Ce n’est pas vraiment ce que j’ai ressenti. Je n’ai pas eu les tripes retournées d’émotion. Ce livre m’a plutôt mise en colère. Dire que l’on est profondément perturbé par ce récit est un foutu mensonge. Une malhonnêteté journalistique de Bisounours qui repeint avec l’esprit et la bonne conscience ce qu’elle nie avec le cœur. Car au fond, on s’en contrefout de la Syrie ou en tout cas, elle ne suscite en nous pas plus ni moins que cet intérêt distant dont on a fait preuve à l’égard de la Libye, de l’Iran, de l’Afghanistan ou de l’Irak, et jamais au point qu’un témoignage d’un Libyen ou d’un Irakien nous révolutionne. Faut-il rappeler notre manque d’empathie avec les quelques trois cent morts lors du récent attentat à Bagdad ? Analyser la situation d’un pays en guerre, le pourquoi du comment et le comment du pourquoi, dans un café à Saint-Germain des Près ne coûte pas cher. Que connaît-on de la richesse culturelle de tous ces pays que nos va-t-en guerre en costard-cravate détruisent d’un claquement de doigt mortifère et reconstruisent à coups de marchés juteux pour leurs intérêts – la maladie de l’Occident, la guerre étant leur produit phare – en nous glissant d’un sourire satisfait qu’ils favorisent ainsi l’emploi à l’intérieur de nos frontières ? Sait-on ce que ces pays que l’on chapeaute de manière erronée du terme arabo-musulman, ont apporté à notre culture occidentale ? Pour la plupart d’entre nous, la réponse est non. On prend conscience de leur réalité quand ils sont dans la merde. Les bombes, la faim, les champs de ruines, les bateaux qui tanguent sous le nombre des migrants, les massacres, les images en boucle sur nos écrans de télé et les réseaux sociaux. Nos yeux se dessillent alors, bien qu’on les regarde en voyeurs ébahis. Pour le reste, on fabule politiquement et émotionnellement dans la perception que l’on a de la guerre en général, dans le cas présent en Syrie, puisque l’on ne la vit pas et que nos opinions sont structurées par des informations contradictoires ou mensongères, somme toute invérifiables par les citoyens lambda que nous sommes. De plus, notre mémoire ô combien volatile, ne se souvient de la Syrie que lorsque l’actualité nous envoie les faire-parts de sa nécrologie morbide dans le sillage des frappes aériennes effectuées par les pays de la coalition. L’Occident a un sérieux problème d’amnésie historique et ne se rappelle que de ce qui l’intéresse quand ça l’intéresse.

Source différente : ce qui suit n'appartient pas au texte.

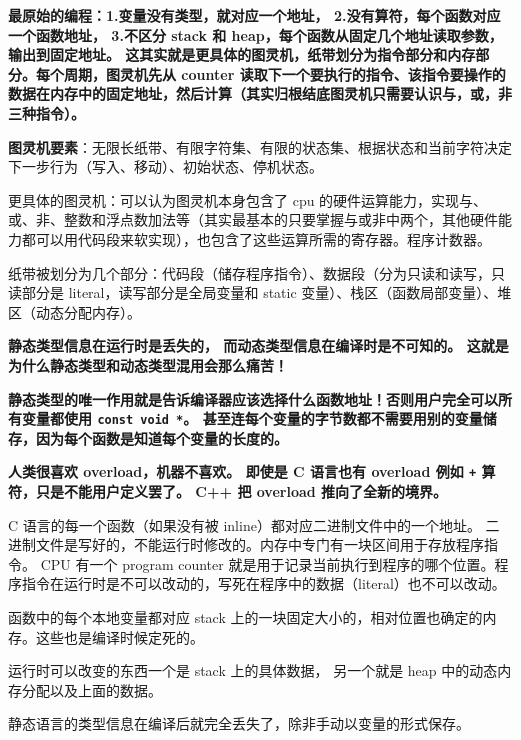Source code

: 
\begin{issues}
\issueDraft
\end{issues}

\textbf{最原始的编程：1.变量没有类型，就对应一个地址， 2.没有算符，每个函数对应一个函数地址， 3.不区分 stack 和 heap，每个函数从固定几个地址读取参数，输出到固定地址。 这其实就是更具体的图灵机，纸带划分为指令部分和内存部分。每个周期，图灵机先从 counter 读取下一个要执行的指令、该指令要操作的数据在内存中的固定地址，然后计算（其实归根结底图灵机只需要认识与，或，非三种指令）。}

\textbf{图灵机要素}：无限长纸带、有限字符集、有限的状态集、根据状态和当前字符决定下一步行为（写入、移动）、初始状态、停机状态。

更具体的图灵机：可以认为图灵机本身包含了 cpu 的硬件运算能力，实现与、或、非、整数和浮点数加法等（其实最基本的只要掌握与或非中两个，其他硬件能力都可以用代码段来软实现），也包含了这些运算所需的寄存器。程序计数器。

纸带被划分为几个部分：代码段（储存程序指令）、数据段（分为只读和读写，只读部分是 literal，读写部分是全局变量和 static 变量）、栈区（函数局部变量）、堆区（动态分配内存）。

\textbf{静态类型信息在运行时是丢失的， 而动态类型信息在编译时是不可知的。 这就是为什么静态类型和动态类型混用会那么痛苦！}

\textbf{静态类型的唯一作用就是告诉编译器应该选择什么函数地址！否则用户完全可以所有变量都使用 \verb`const void *`。 甚至连每个变量的字节数都不需要用别的变量储存，因为每个函数是知道每个变量的长度的。}

\textbf{人类很喜欢 overload，机器不喜欢。 即使是 C 语言也有 overload 例如 \verb`+` 算符，只是不能用户定义罢了。 C++ 把 overload 推向了全新的境界。}

C 语言的每一个函数（如果没有被 inline）都对应二进制文件中的一个地址。 二进制文件是写好的，不能运行时修改的。内存中专门有一块区间用于存放程序指令。 CPU 有一个 program counter 就是用于记录当前执行到程序的哪个位置。程序指令在运行时是不可以改动的，写死在程序中的数据（literal）也不可以改动。

函数中的每个本地变量都对应 stack 上的一块固定大小的，相对位置也确定的内存。这些也是编译时候定死的。

运行时可以改变的东西一个是 stack 上的具体数据， 另一个就是 heap 中的动态内存分配以及上面的数据。

静态语言的类型信息在编译后就完全丢失了，除非手动以变量的形式保存。

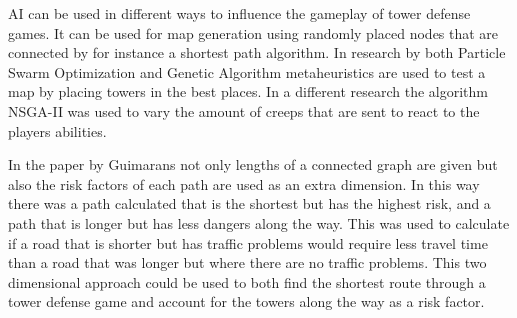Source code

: AI can be used in different ways to influence the gameplay of tower defense games. It can be used for map generation using randomly placed nodes that are connected by for instance a shortest path algorithm. \cite{avery2011computational} In research by \cite{huo2009application}  both Particle Swarm Optimization and Genetic Algorithm metaheuristics are used to test a map by placing towers in the best places\cite{huo2009application}.  In a different research the algorithm NSGA-II was used to vary the amount of creeps that are sent to react to the players abilities\cite{ariyadicreep}. 

In the paper by Guimarans\cite{guimarans2016multi} not only lengths of a connected graph are given but also the risk factors of each path are used as an extra dimension. In this way there was a path calculated that is the shortest but has the highest risk, and a path that is longer but has less dangers along the way. This was used to calculate if a road that is shorter but has traffic problems would require less travel time than a road that was longer but where there are no traffic problems\cite{guimarans2016multi}.  This two dimensional approach could be used to both find the shortest route through a tower defense game and account for the towers along the way as a risk factor. 





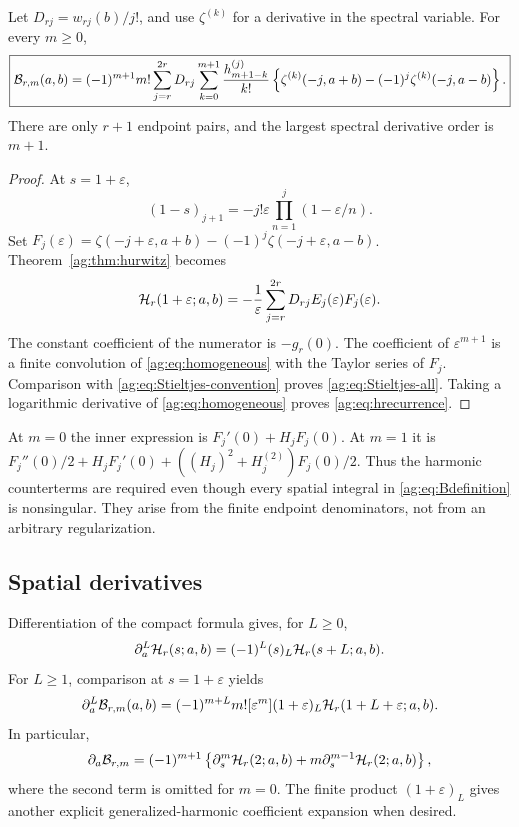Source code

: \begin{theorem}
\label{ag:thm:Stieltjes}
Let $D_{rj}=w_{rj}(b)/j!$, and use $\zeta^{(k)}$ for a derivative
in the spectral variable. For every $m\ge0$,
\begin{align}
 \boxed{\displaystyle
 \BB_{r,m}(a,b)=(-1)^{m+1}m!
 \sum_{j=r}^{2r}D_{rj}\sum_{k=0}^{m+1}
 \frac{h_{m+1-k}^{(j)}}{k!}
 \left\{\zeta^{(k)}(-j,a+b)-(-1)^j\zeta^{(k)}(-j,a-b)\right\}.}
 \label{ag:eq:Stieltjes-all}
\end{align}
There are only $r+1$ endpoint pairs, and the largest spectral derivative
order is $m+1$.
\end{theorem}
\begin{proof}
At $s=1+\varepsilon$,
\[
 (1-s)_{j+1}=-j!\varepsilon\prod_{n=1}^j(1-\varepsilon/n).
\]
Set
$F_j(\varepsilon)=\zeta(-j+\varepsilon,a+b)
 -(-1)^j\zeta(-j+\varepsilon,a-b)$.
Theorem~\ref{ag:thm:hurwitz} becomes
\begin{equation}\label{ag:eq:H-Laurent-master}
 \HH_r(1+\varepsilon;a,b)
 =-\frac1\varepsilon\sum_{j=r}^{2r}D_{rj}
                          E_j(\varepsilon)F_j(\varepsilon).
\end{equation}
The constant coefficient of the numerator is $-g_r(0)$.
The coefficient of $\varepsilon^{m+1}$ is a finite convolution of
\eqref{ag:eq:homogeneous} with the Taylor series of $F_j$.
Comparison with \eqref{ag:eq:Stieltjes-convention} proves
\eqref{ag:eq:Stieltjes-all}. Taking a logarithmic derivative of
\eqref{ag:eq:homogeneous} proves \eqref{ag:eq:hrecurrence}.
\end{proof}

At $m=0$ the inner expression is $F_j'(0)+H_jF_j(0)$.
At $m=1$ it is
$F_j''(0)/2+H_jF_j'(0)+((H_j)^2+H_j^{(2)})F_j(0)/2$.
Thus the harmonic counterterms are required even though every spatial
integral in \eqref{ag:eq:Bdefinition} is nonsingular. They arise from
the finite endpoint denominators, not from an arbitrary regularization.

\subsection{Spatial derivatives}
Differentiation of the compact formula gives, for $L\ge0$,
\begin{equation}\label{ag:eq:H-spatial}
 \partial_a^L\HH_r(s;a,b)=(-1)^L(s)_L\HH_r(s+L;a,b).
\end{equation}
For $L\ge1$, comparison at $s=1+\varepsilon$ yields
\begin{equation}\label{ag:eq:B-spatial}
 \partial_a^L\BB_{r,m}(a,b)
 =(-1)^{m+L}m![\varepsilon^m]
       (1+\varepsilon)_L\HH_r(1+L+\varepsilon;a,b).
\end{equation}
In particular,
\[
 \partial_a\BB_{r,m}=(-1)^{m+1}
  \left\{\partial_s^m\HH_r(2;a,b)
                   +m\partial_s^{m-1}\HH_r(2;a,b)\right\},
\]
where the second term is omitted for $m=0$. The finite product
$(1+\varepsilon)_L$ gives another explicit generalized-harmonic
coefficient expansion when desired.

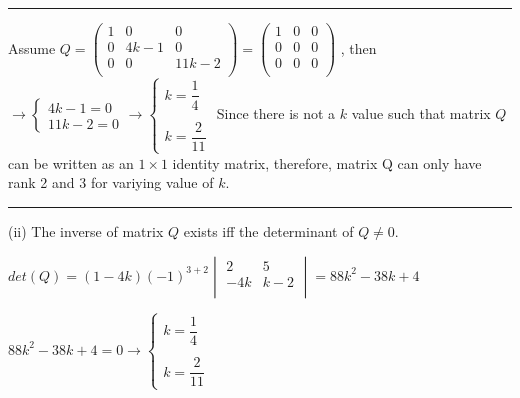 \documentclass[fleqn]{article}
\begin{document}
\begin{enumerate}
      \textcolor{hwColor}{
        \rule{16cm}{0.4pt}
      }

      \bigbreak

      \textcolor{hwColor}{
        Assume
        $
          Q=\begin{pmatrix}
          1 & 0 & 0 \\
          0 & 4k-1 & 0 \\
          0 & 0 & 11k-2 \\
        \end{pmatrix}=\begin{pmatrix}
          1 & 0 & 0 \\
          0 & 0 & 0 \\
          0 & 0 & 0 \\
        \end{pmatrix}
        $
        , then 
        $
         \longrightarrow
         \begin{cases}
           4k-1=0 \\
           11k-2=0  
         \end{cases}
         \longrightarrow
         \begin{cases}
           k=\dfrac{1}{4} \\
           \\
           k= \dfrac{2}{11} 
         \end{cases}
        $
        Since there is not a $k$ value such that matrix $Q$ can be written as an $1 \times 1$ identity matrix, therefore, matrix Q can only have rank 2 and 3 for variying value of $k$. 
      }

      \bigbreak

      \textcolor{hwColor}{
        \rule{16cm}{0.4pt}
      }

      \bigbreak

      \textcolor{hwColor}{
        (ii) The inverse of matrix $Q$ exists iff the determinant of $Q\neq0$.
      }

      \textcolor{hwColor}{
        $
        det(Q)=(1-4k)(-1)^{3+2}\begin{vmatrix}
          2 & 5 \\
          -4k & k-2 \\
        \end{vmatrix}
        =
        88k^2-38k+4
        $
      }

      \textcolor{hwColor}{
        $
        88k^2-38k+4=0
        \longrightarrow
        \begin{cases}
          k=\dfrac{1}{4} \\
          \\
          k= \dfrac{2}{11} 
        \end{cases}
        $
      }


\end{enumerate}
\end{document}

Il faut vraiment être un demeuré mental pour ignorer qu’une guerre, quelle soit civile ou non, engendre toute la gamme possible et inimaginable des comportements déviants dont l’humain est capable dans le pire. Dans cette société relativement peinarde de Bisounours où l’on vit en paix depuis trois générations, grâce à ces conflits extérieurs programmés que nous entretenons, on a eu tout le temps de prendre approximativement la température réelle de cette horreur inacceptable, quels qu’en soient les acteurs, grâce à la littérature et aux documents de guerre qui sont pratiquement le seul thermomètre dont nous disposons. Mais de là, à en éprouver toutes les nuances, les sentir dans notre chair, n’en pouvoir plus de douleur, de souffrance, de peine, d’être ramoné par l’émotion pour finalement hurler « ça va, je sais, j’ai compris », le cul vissé sur une chaise en lisant un bouquin au prétexte qu’il a été écrit par quelqu’un qui l’a expérimenté dans sa peau, c’est se foutre de la gueule du monde, et ce d’autant plus, qu’il y a peu de probabilités que l’on change d’attitude si par hasard un réfugié, ici Syrien, venait à croiser notre chemin. En outre, je m’interroge : pourquoi le livre de Majd al-Dik suscite un intérêt que n’ont pas provoqué, ou en tout cas fort différemment, Treize ans dans lesprisons syriennes d’Aram Karabet  ou Eloge de la haine de Khaled Kalifa , publiés précédemment en France en 2013 et 2011?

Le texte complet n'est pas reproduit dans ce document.